Exercise description:
Return every line below in which "adverse" appears.

Task input:
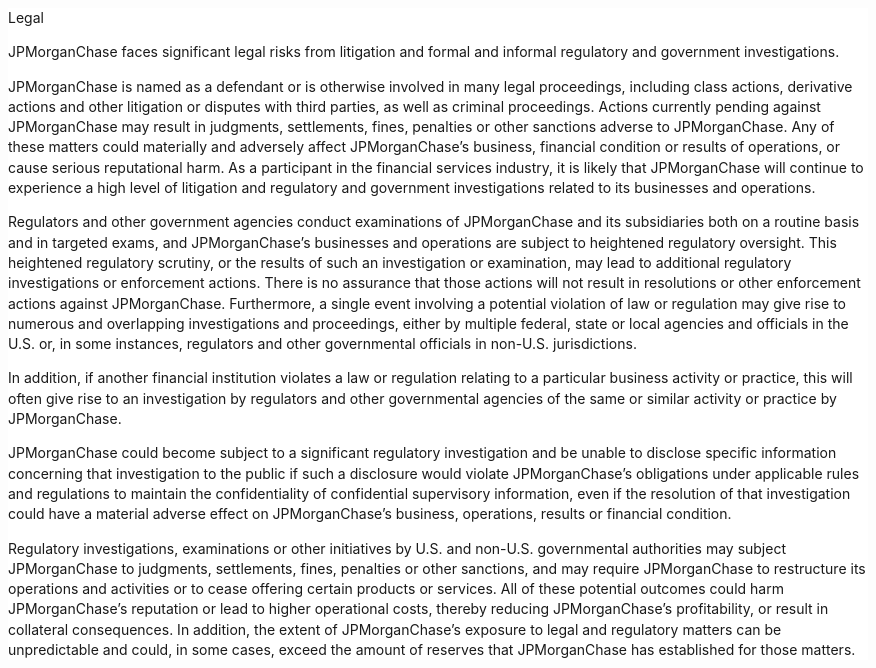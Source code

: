 Legal 

JPMorganChase faces significant legal risks from litigation and formal and informal regulatory and government investigations. 

JPMorganChase is named as a defendant or is otherwise involved in many legal proceedings, including class actions, derivative actions and other litigation or disputes with third parties, as well as criminal proceedings. Actions currently pending against JPMorganChase may result in judgments, settlements, fines, penalties or other sanctions adverse to JPMorganChase. Any of these matters could materially and adversely affect JPMorganChase’s business, financial condition or results of operations, or cause serious reputational harm. As a participant in the financial services industry, it is likely that JPMorganChase will continue to experience a high level of litigation and regulatory and government investigations related to its businesses and operations. 

Regulators and other government agencies conduct examinations of JPMorganChase and its subsidiaries both on a routine basis and in targeted exams, and JPMorganChase’s businesses and operations are subject to heightened regulatory oversight. This heightened regulatory scrutiny, or the results of such an investigation or examination, may lead to additional regulatory investigations or enforcement actions. There is no assurance that those actions will not result in resolutions or other enforcement actions against JPMorganChase. Furthermore, a single event involving a potential violation of law or regulation may give rise to numerous and overlapping investigations and proceedings, either by multiple federal, state or local agencies and officials in the U.S. or, in some instances, regulators and other governmental officials in non-U.S. jurisdictions. 

In addition, if another financial institution violates a law or regulation relating to a particular business activity or practice, this will often give rise to an investigation by regulators and other governmental agencies of the same or similar activity or practice by JPMorganChase. 

JPMorganChase could become subject to a significant regulatory investigation and be unable to disclose specific information concerning that investigation to the public if such a disclosure would violate JPMorganChase’s obligations under applicable rules and regulations to maintain the confidentiality of confidential supervisory information, even if the resolution of that investigation could have a material adverse effect on JPMorganChase’s business, operations, results or financial condition. 

Regulatory investigations, examinations or other initiatives by U.S. and non-U.S. governmental authorities may subject JPMorganChase to judgments, settlements, fines, penalties or other sanctions, and may require JPMorganChase to restructure its operations and activities or to cease offering certain products or services. All of these potential outcomes could harm JPMorganChase’s reputation or lead to higher operational costs, thereby reducing JPMorganChase’s profitability, or result in collateral consequences. In addition, the extent of JPMorganChase’s exposure to legal and regulatory matters can be unpredictable and could, in some cases, exceed the amount of reserves that JPMorganChase has established for those matters.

Output for this exercise:
JPMorganChase is named as a defendant or is otherwise involved in many legal proceedings, including class actions, derivative actions and other litigation or disputes with third parties, as well as criminal proceedings. Actions currently pending against JPMorganChase may result in judgments, settlements, fines, penalties or other sanctions adverse to JPMorganChase. Any of these matters could materially and adversely affect JPMorganChase’s business, financial condition or results of operations, or cause serious reputational harm. As a participant in the financial services industry, it is likely that JPMorganChase will continue to experience a high level of litigation and regulatory and government investigations related to its businesses and operations. 
JPMorganChase could become subject to a significant regulatory investigation and be unable to disclose specific information concerning that investigation to the public if such a disclosure would violate JPMorganChase’s obligations under applicable rules and regulations to maintain the confidentiality of confidential supervisory information, even if the resolution of that investigation could have a material adverse effect on JPMorganChase’s business, operations, results or financial condition. 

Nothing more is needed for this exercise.